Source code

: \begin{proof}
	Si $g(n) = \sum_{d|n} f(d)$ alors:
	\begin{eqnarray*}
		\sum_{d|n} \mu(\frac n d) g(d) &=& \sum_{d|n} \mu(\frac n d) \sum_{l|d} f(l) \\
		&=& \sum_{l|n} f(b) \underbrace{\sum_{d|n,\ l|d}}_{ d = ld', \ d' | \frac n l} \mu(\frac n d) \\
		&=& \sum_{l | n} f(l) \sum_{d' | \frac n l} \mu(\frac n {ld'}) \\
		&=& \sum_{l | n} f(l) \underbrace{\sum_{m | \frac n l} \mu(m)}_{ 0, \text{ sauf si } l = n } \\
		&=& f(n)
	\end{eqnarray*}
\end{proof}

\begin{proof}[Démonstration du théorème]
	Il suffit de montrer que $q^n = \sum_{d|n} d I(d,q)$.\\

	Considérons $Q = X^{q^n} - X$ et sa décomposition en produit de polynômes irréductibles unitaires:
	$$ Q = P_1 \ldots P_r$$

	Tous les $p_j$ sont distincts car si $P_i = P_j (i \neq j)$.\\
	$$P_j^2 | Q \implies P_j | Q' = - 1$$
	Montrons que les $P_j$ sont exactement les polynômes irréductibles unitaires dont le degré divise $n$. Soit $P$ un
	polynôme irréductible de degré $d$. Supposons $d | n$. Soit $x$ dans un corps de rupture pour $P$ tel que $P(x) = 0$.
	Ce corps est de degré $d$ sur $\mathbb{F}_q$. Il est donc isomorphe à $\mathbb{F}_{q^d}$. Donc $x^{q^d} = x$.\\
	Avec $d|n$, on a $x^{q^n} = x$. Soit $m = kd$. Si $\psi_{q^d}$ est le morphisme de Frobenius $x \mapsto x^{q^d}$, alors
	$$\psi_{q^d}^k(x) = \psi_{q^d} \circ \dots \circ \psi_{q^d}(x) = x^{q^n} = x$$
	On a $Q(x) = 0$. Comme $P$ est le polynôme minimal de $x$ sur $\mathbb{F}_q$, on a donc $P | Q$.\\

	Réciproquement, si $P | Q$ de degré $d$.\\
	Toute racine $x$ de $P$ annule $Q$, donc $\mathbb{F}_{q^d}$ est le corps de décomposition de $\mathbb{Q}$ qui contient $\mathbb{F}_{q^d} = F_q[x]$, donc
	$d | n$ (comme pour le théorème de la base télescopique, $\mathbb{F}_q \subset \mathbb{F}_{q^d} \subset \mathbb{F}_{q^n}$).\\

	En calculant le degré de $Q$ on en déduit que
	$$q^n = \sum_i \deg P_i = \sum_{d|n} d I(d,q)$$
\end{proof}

━━━

Using the entries above, extract exactly the span from the line with "Avec $d|n$, on" to the line with "Toute racine $x$", both lines included; leave out everything else.

FINISHED EXERCISE =>
	Avec $d|n$, on a $x^{q^n} = x$. Soit $m = kd$. Si $\psi_{q^d}$ est le morphisme de Frobenius $x \mapsto x^{q^d}$, alors
	$$\psi_{q^d}^k(x) = \psi_{q^d} \circ \dots \circ \psi_{q^d}(x) = x^{q^n} = x$$
	On a $Q(x) = 0$. Comme $P$ est le polynôme minimal de $x$ sur $\mathbb{F}_q$, on a donc $P | Q$.\\

	Réciproquement, si $P | Q$ de degré $d$.\\
	Toute racine $x$ de $P$ annule $Q$, donc $\mathbb{F}_{q^d}$ est le corps de décomposition de $\mathbb{Q}$ qui contient $\mathbb{F}_{q^d} = F_q[x]$, donc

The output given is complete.